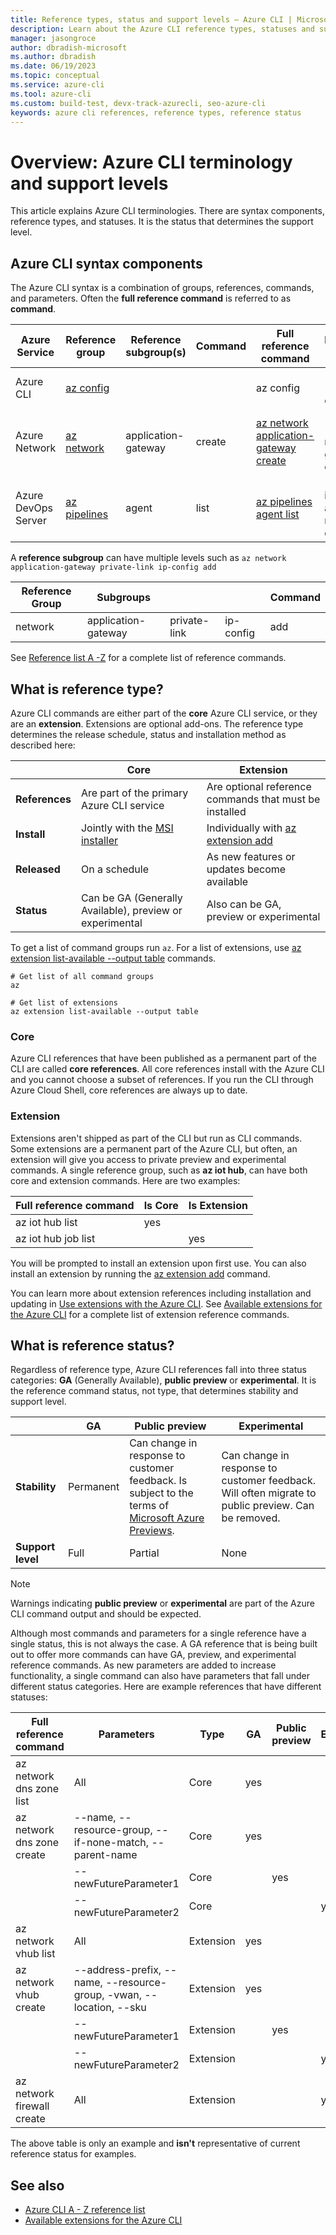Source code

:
```yaml
---
title: Reference types, status and support levels – Azure CLI | Microsoft Docs
description: Learn about the Azure CLI reference types, statuses and support levels
manager: jasongroce
author: dbradish-microsoft
ms.author: dbradish
ms.date: 06/19/2023
ms.topic: conceptual
ms.service: azure-cli
ms.tool: azure-cli
ms.custom: build-test, devx-track-azurecli, seo-azure-cli
keywords: azure cli references, reference types, reference status
---
```


# Overview: Azure CLI terminology and support levels

This article explains Azure CLI terminologies.  There are syntax components, reference types, and statuses.  It is the status that determines the support level.

## Azure CLI syntax components

The Azure CLI syntax is a combination of groups, references, commands, and parameters. Often the **full reference command** is referred to as **command**.

| Azure Service | Reference group | Reference subgroup(s) | Command | Full reference command | Parameter Examples
|-|-|-|-|-|-|
| Azure CLI | [az config](../latest/docs-ref-autogen/config.yml) | | | az config | --local, --output -o
| Azure Network | [az network](../latest/docs-ref-autogen/network.yml) | application-gateway | create | [az network application-gateway create](/cli/azure/network/application-gateway#az-network-application-gateway-create) | --name, --resource-group, --capacity
| Azure DevOps Server | [az pipelines](../latest/docs-ref-autogen/pipelines.yml) | agent | list | [az pipelines agent list](../latest/docs-ref-autogen/pipelines/agent.yml) | --pool-id, --agent-name, --demands

A **reference subgroup** can have multiple levels such as `az network application-gateway private-link ip-config add`

| Reference Group | Subgroups | || Command|
|-|-|-|-|-|
|network|application-gateway|private-link|ip-config|add

See [Reference list A -Z](../latest/docs-ref-autogen/reference-index.yml) for a complete list of reference commands.

## What is reference type?

Azure CLI commands are either part of the **core** Azure CLI service, or they are an **extension**.  Extensions are optional add-ons.  The reference type determines the release schedule, status and installation method as described here:

|                |                           Core                           |                       Extension                        |
| -------------- | -------------------------------------------------------- | ------------------------------------------------------ |
| **References** | Are part of the primary Azure CLI service                | Are optional reference commands that must be installed |
| **Install**    | Jointly with the [MSI installer]()                       | Individually with [az extension add]()                 |
| **Released**   | On a schedule                                            | As new features or updates become available            |
| **Status**     | Can be GA (Generally Available), preview or experimental | Also can be GA, preview or experimental                |

To get a list of command groups run `az`.  For a list of extensions, use [az extension list-available --output table](/cli/azure/extension#az-extension-list-available) commands.

```azurecli-interactive
# Get list of all command groups
az

# Get list of extensions
az extension list-available --output table
```

### Core

Azure CLI references that have been published as a permanent part of the CLI are called **core references**. All core references install with the Azure CLI and you cannot choose a subset of references. If you run the CLI through Azure Cloud Shell, core references are always up to date. 

### Extension

Extensions aren't shipped as part of the CLI but run as CLI commands. Some extensions are a permanent part of the Azure CLI, but often, an extension will give you access to private preview and experimental commands. A single reference group, such as **az iot hub**, can have both core and extension commands.  Here are two examples:

|      Full reference command       | Is Core | Is Extension |
| --------------------------------- | ------- | ------------ |
| az iot hub list                   | yes     |              |
| az iot hub job list               |         | yes          |

You will be prompted to install an extension upon first use.  You can also install an extension by running the [az extension add](/cli/azure/extension#az-extension-add) command.

You can learn more about extension references including installation and updating in [Use extensions with the Azure CLI](azure-cli-extensions-overview.md).  See [Available extensions for the Azure CLI](azure-cli-extensions-list.md) for a complete list of extension reference commands.

## What is reference status?

Regardless of reference type, Azure CLI references fall into three status categories: **GA** (Generally Available), **public preview** or **experimental**. It is the reference command status, not type, that determines stability and support level.

| | GA  | Public preview | Experimental
|-|-|-|-|
| **Stability** | Permanent | Can change in response to customer feedback. Is subject to the terms of [Microsoft Azure Previews](https://azure.microsoft.com/support/legal/preview-supplemental-terms/). | Can change in response to customer feedback. Will often migrate to public preview.  Can be removed.
| **Support level** | Full | Partial | None

> [!NOTE]
> Warnings indicating **public preview** or **experimental** are part of the Azure CLI command output and should be expected.

Although most commands and parameters for a single reference have a single status, this is not always the case. A GA reference that is being built out to offer more commands can have GA, preview, and experimental reference commands. As new parameters are added to increase functionality, a single command can also have parameters that fall under different status categories. Here are example references that have different statuses:

|   Full reference command   |                              Parameters                              |   Type    | GA  | Public preview | Experimental |
| -------------------------- | -------------------------------------------------------------------- | --------- | --- | -------------- | ------------ |
| az network dns zone list   | All                                                                  | Core      | yes |                |              |
| az network dns zone create | --name, --resource-group, --if-none-match, --parent-name             | Core      | yes |                |              |
|                            | --newFutureParameter1                                                | Core      |     | yes            |              |
|                            | --newFutureParameter2                                                | Core      |     |                | yes          |
| az network vhub list       | All                                                                  | Extension | yes |                |              |
| az network vhub create     | --address-prefix, --name, --resource-group, -vwan, --location, --sku | Extension | yes |                |              |
|                            | --newFutureParameter1                                                | Extension |     | yes            |              |
|                            | --newFutureParameter2                                                | Extension |     |                | yes          |
| az network firewall create | All                                                                  | Extension |     |                | yes          |

The above table is only an example and **isn't** representative of current reference status for examples.

## See also

- [Azure CLI A - Z reference list](../latest/docs-ref-autogen/reference-index.yml)
- [Available extensions for the Azure CLI](azure-cli-extensions-list.md)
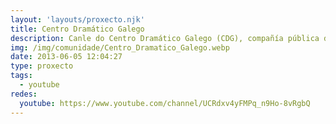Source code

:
 ```yaml
---
layout: 'layouts/proxecto.njk'
title: Centro Dramático Galego
description: Canle do Centro Dramático Galego (CDG), compañía pública de teatro da Xunta de Galicia
img: /img/comunidade/Centro_Dramatico_Galego.webp
date: 2013-06-05 12:04:27
type: proxecto
tags:
  - youtube
redes:
  youtube: https://www.youtube.com/channel/UCRdxv4yFMPq_n9Ho-8vRgbQ
---
```

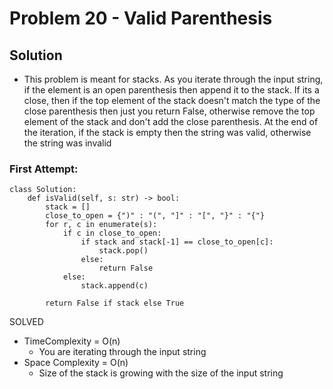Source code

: # Problem 20 - Valid Parenthesis

## Solution
- This problem is meant for stacks. As you iterate through the input string, if the element is an open parenthesis then append it to
the stack. If its a close, then if the top element of the stack doesn't match the type of the close parenthesis then just you return False, otherwise remove the top element of the stack and don't add the close parenthesis. At the end of the iteration, if the stack is empty then the string was valid, otherwise the string was invalid

### First Attempt:
```
class Solution:
    def isValid(self, s: str) -> bool:
        stack = []
        close_to_open = {")" : "(", "]" : "[", "}" : "{"}
        for r, c in enumerate(s):
            if c in close_to_open:
                if stack and stack[-1] == close_to_open[c]:
                    stack.pop()
                else:
                    return False
            else:
                stack.append(c)

        return False if stack else True
```
SOLVED
- TimeComplexity = O(n)
    - You are iterating through the input string
- Space Complexity = O(n)
    - Size of the stack is growing with the size of the input string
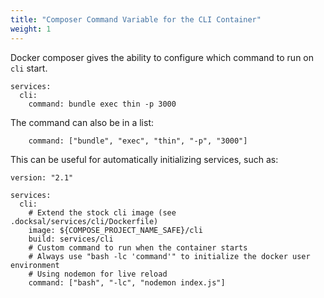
 ```yaml
---
title: "Composer Command Variable for the CLI Container"
weight: 1
---
```


Docker composer gives the ability to configure which command to run on `cli` start.

```
services:
  cli:
    command: bundle exec thin -p 3000
```

The command can also be in a list:
```
    command: ["bundle", "exec", "thin", "-p", "3000"]
```

This can be useful for automatically initializing services, such as:
```
version: "2.1"

services:
  cli:
    # Extend the stock cli image (see .docksal/services/cli/Dockerfile)
    image: ${COMPOSE_PROJECT_NAME_SAFE}/cli
    build: services/cli
    # Custom command to run when the container starts
    # Always use "bash -lc 'command'" to initialize the docker user environment
    # Using nodemon for live reload
    command: ["bash", "-lc", "nodemon index.js"]
```
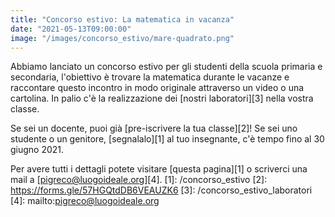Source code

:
 ```yaml
---
title: "Concorso estivo: La matematica in vacanza"
date: "2021-05-13T09:00:00"
image: "/images/concorso_estivo/mare-quadrato.png"
---
```


Abbiamo lanciato un concorso estivo per gli studenti della scuola primaria e secondaria, 
l'obiettivo è trovare la matematica durante le vacanze e raccontare questo incontro in modo
originale attraverso un video o una cartolina. 
In palio c'è la realizzazione dei [nostri laboratori][3] nella vostra classe.

Se sei un docente, puoi già [pre-iscrivere la tua classe][2]! 
Se sei uno studente o un genitore, [segnalalo][1] al tuo insegnante, c'è tempo fino al 30 giugno 2021.

Per avere tutti i dettagli potete visitare [questa pagina][1] o scriverci una mail a [pigreco@luogoideale.org][4].
[1]: /concorso_estivo
[2]: https://forms.gle/57HGQtdDB6VEAUZK6
[3]: /concorso_estivo_laboratori
[4]: mailto:pigreco@luogoideale.org

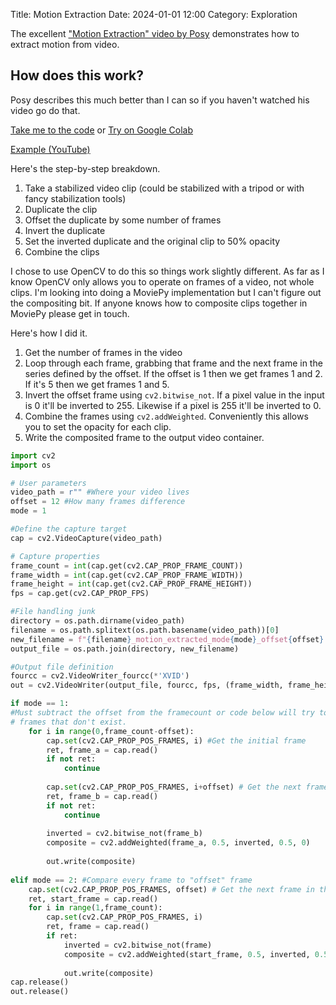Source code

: Title: Motion Extraction
Date: 2024-01-01 12:00
Category: Exploration

The excellent ["Motion Extraction" video by Posy](https://www.youtube.com/watch?v=NSS6yAMZF78) demonstrates how to extract motion from video.

## How does this work?
Posy describes this much better than I can so if you haven't watched his video go do that.

[Take me to the code](https://gist.github.com/hyperific/c6724a2f35f4ba1af50d2de043962509)
or
[Try on Google Colab](https://colab.research.google.com/drive/1hoIDW7fqt8QtWe-Mgb2Sr49CEehy75aG)

[Example (YouTube)](https://youtu.be/L-2cr1kdzMU)

Here's the step-by-step breakdown.

1. Take a stabilized video clip (could be stabilized with a tripod or with fancy stabilization tools)
2. Duplicate the clip
3. Offset the duplicate by some number of frames
4. Invert the duplicate
5. Set the inverted duplicate and the original clip to 50% opacity
6. Combine the clips


I chose to use OpenCV to do this so things work slightly different.
As far as I know OpenCV only allows you to operate on frames of a video, not whole clips. I'm looking into doing a MoviePy implementation but I can't figure out the compositing bit. If anyone knows how to composite clips together in MoviePy please get in touch.

Here's how I did it.

1. Get the number of frames in the video
2. Loop through each frame, grabbing that frame and the next frame in the series defined by the offset. If the offset is 1 then we get frames 1 and 2. If it's 5 then we get frames 1 and 5.
3. Invert the offset frame using `cv2.bitwise_not`. If a pixel value in the input is 0 it'll be inverted to 255. Likewise if a pixel is 255 it'll be inverted to 0.
4. Combine the frames using `cv2.addWeighted`. Conveniently this allows you to set the opacity for each clip.
5. Write the composited frame to the output video container.





```Python
import cv2
import os

# User parameters
video_path = r"" #Where your video lives
offset = 12 #How many frames difference
mode = 1

#Define the capture target
cap = cv2.VideoCapture(video_path)

# Capture properties
frame_count = int(cap.get(cv2.CAP_PROP_FRAME_COUNT))
frame_width = int(cap.get(cv2.CAP_PROP_FRAME_WIDTH))
frame_height = int(cap.get(cv2.CAP_PROP_FRAME_HEIGHT))
fps = cap.get(cv2.CAP_PROP_FPS)

#File handling junk
directory = os.path.dirname(video_path)
filename = os.path.splitext(os.path.basename(video_path))[0]
new_filename = f"{filename}_motion_extracted_mode{mode}_offset{offset}.avi"
output_file = os.path.join(directory, new_filename)

#Output file definition
fourcc = cv2.VideoWriter_fourcc(*'XVID')
out = cv2.VideoWriter(output_file, fourcc, fps, (frame_width, frame_height))

if mode == 1:
#Must subtract the offset from the framecount or code below will try to index
# frames that don't exist.
    for i in range(0,frame_count-offset):
        cap.set(cv2.CAP_PROP_POS_FRAMES, i) #Get the initial frame
        ret, frame_a = cap.read()
        if not ret:
            continue
        
        cap.set(cv2.CAP_PROP_POS_FRAMES, i+offset) # Get the next frame in the series
        ret, frame_b = cap.read()
        if not ret:
            continue
        
        inverted = cv2.bitwise_not(frame_b)
        composite = cv2.addWeighted(frame_a, 0.5, inverted, 0.5, 0)
        
        out.write(composite)
        
elif mode == 2: #Compare every frame to "offset" frame
    cap.set(cv2.CAP_PROP_POS_FRAMES, offset) # Get the next frame in the series
    ret, start_frame = cap.read()
    for i in range(1,frame_count):
        cap.set(cv2.CAP_PROP_POS_FRAMES, i)
        ret, frame = cap.read()
        if ret:
            inverted = cv2.bitwise_not(frame)
            composite = cv2.addWeighted(start_frame, 0.5, inverted, 0.5, 0)
        
            out.write(composite)
cap.release()
out.release()

```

****************

| Directions for this task |
In the listing above, count each line that holds the word "matematica" and report the number alone.

| Result for this task |
2